What needs to be done
Once you have read the records below, report how many lines contain the word "Definition", and give nothing besides that number.

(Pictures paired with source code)
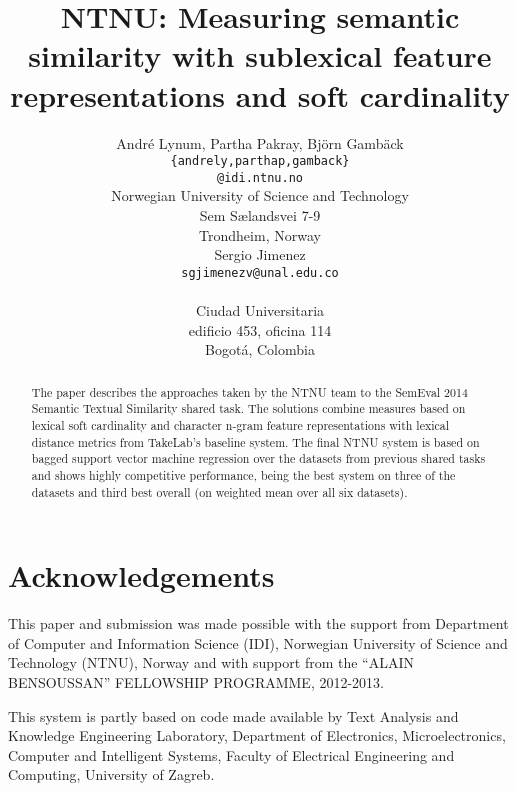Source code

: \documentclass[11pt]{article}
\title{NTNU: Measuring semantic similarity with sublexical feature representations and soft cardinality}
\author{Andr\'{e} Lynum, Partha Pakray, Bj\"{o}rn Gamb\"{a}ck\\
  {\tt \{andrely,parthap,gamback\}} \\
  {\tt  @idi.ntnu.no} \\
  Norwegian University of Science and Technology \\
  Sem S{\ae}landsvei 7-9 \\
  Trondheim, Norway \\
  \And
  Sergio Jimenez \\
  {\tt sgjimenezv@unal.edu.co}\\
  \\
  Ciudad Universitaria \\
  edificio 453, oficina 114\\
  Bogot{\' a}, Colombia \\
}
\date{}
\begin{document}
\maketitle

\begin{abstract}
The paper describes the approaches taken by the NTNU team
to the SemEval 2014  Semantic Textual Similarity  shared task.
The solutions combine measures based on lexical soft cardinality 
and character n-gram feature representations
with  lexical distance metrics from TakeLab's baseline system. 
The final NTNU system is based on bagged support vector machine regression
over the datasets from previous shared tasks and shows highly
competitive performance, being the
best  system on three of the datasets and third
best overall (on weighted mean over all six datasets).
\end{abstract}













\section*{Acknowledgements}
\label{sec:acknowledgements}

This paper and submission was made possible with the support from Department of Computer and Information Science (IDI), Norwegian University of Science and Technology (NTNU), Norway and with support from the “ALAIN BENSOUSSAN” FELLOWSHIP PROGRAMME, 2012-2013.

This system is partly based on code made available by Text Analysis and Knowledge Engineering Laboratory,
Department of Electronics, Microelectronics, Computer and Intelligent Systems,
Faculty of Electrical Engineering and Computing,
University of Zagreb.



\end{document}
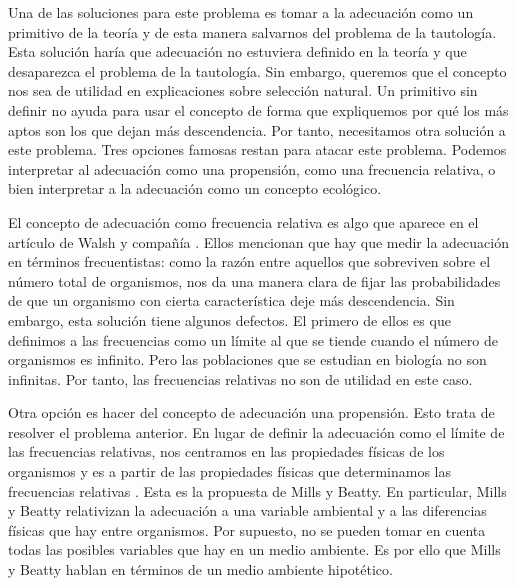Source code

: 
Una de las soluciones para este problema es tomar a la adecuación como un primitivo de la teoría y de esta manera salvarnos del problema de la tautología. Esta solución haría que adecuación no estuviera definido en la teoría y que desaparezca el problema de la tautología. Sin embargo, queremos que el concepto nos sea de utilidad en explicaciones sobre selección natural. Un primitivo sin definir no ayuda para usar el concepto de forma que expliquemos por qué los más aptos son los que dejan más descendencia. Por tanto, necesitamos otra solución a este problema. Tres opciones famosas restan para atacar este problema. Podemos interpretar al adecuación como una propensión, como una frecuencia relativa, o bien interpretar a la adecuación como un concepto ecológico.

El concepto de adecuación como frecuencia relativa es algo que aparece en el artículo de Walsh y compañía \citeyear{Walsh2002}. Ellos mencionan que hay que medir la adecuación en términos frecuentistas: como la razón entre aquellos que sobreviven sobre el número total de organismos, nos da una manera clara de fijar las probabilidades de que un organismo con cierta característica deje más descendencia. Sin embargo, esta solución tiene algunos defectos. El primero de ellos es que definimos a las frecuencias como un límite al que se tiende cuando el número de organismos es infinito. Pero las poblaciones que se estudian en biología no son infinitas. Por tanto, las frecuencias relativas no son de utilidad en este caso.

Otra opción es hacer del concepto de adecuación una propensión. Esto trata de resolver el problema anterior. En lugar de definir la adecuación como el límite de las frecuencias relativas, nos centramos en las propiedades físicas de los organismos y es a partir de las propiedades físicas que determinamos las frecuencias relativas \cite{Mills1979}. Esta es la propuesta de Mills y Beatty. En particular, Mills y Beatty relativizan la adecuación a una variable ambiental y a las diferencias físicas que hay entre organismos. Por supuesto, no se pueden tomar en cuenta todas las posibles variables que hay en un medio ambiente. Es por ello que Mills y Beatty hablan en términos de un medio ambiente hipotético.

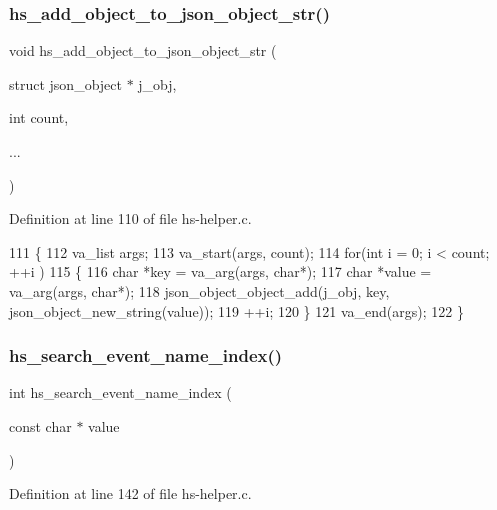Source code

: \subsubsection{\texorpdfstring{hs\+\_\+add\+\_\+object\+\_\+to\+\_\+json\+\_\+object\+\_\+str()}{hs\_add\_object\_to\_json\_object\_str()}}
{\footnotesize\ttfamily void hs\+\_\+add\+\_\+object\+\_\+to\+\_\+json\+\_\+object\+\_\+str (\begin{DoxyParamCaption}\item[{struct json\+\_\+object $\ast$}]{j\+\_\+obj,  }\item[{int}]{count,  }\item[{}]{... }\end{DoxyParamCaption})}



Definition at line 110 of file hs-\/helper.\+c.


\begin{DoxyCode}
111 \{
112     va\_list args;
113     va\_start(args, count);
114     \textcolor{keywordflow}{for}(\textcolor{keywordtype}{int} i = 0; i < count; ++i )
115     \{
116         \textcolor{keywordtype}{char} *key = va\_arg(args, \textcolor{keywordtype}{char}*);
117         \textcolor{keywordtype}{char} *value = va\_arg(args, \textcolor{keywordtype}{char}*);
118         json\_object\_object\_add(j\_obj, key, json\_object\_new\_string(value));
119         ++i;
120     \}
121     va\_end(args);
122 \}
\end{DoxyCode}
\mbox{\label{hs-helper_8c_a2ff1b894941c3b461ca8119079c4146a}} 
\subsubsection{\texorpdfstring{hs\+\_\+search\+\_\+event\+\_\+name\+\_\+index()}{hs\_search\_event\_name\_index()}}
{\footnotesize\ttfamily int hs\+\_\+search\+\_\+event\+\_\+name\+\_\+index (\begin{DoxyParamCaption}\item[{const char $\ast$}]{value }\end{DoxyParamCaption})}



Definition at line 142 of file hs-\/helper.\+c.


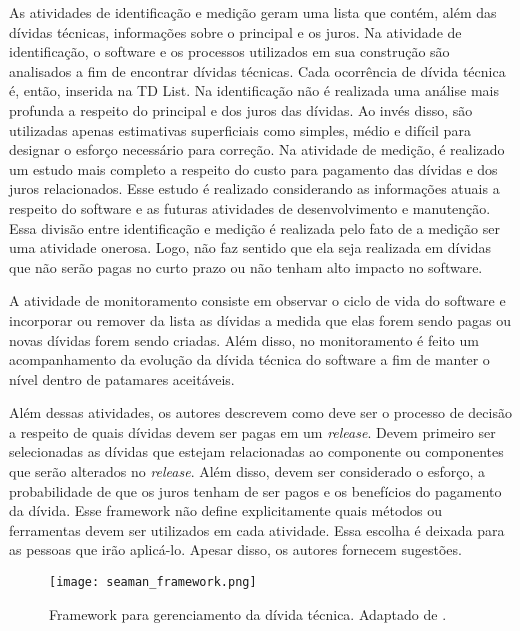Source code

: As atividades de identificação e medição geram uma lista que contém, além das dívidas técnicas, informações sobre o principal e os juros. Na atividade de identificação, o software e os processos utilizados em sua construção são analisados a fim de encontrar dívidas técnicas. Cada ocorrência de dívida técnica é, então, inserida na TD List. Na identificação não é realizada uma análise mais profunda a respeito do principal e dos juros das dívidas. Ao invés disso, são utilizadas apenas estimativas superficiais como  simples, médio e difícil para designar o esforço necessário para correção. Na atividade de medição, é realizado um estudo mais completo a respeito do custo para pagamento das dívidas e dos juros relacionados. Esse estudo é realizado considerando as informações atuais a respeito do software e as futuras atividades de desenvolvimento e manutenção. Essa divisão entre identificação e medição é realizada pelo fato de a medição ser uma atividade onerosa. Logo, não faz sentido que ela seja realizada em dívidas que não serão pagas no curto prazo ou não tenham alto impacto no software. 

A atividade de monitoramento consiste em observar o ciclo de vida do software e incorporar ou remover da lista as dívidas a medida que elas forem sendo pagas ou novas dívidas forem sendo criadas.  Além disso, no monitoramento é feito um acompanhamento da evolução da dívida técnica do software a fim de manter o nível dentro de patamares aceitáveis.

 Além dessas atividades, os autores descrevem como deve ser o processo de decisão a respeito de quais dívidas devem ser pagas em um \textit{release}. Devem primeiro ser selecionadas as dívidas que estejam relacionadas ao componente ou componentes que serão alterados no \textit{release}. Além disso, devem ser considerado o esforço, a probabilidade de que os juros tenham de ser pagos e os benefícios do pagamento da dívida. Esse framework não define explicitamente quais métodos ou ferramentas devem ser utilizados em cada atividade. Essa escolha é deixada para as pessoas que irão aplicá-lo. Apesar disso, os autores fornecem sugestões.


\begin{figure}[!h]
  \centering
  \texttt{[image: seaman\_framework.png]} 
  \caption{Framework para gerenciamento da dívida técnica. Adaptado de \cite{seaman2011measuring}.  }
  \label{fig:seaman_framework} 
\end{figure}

Reply to the task
2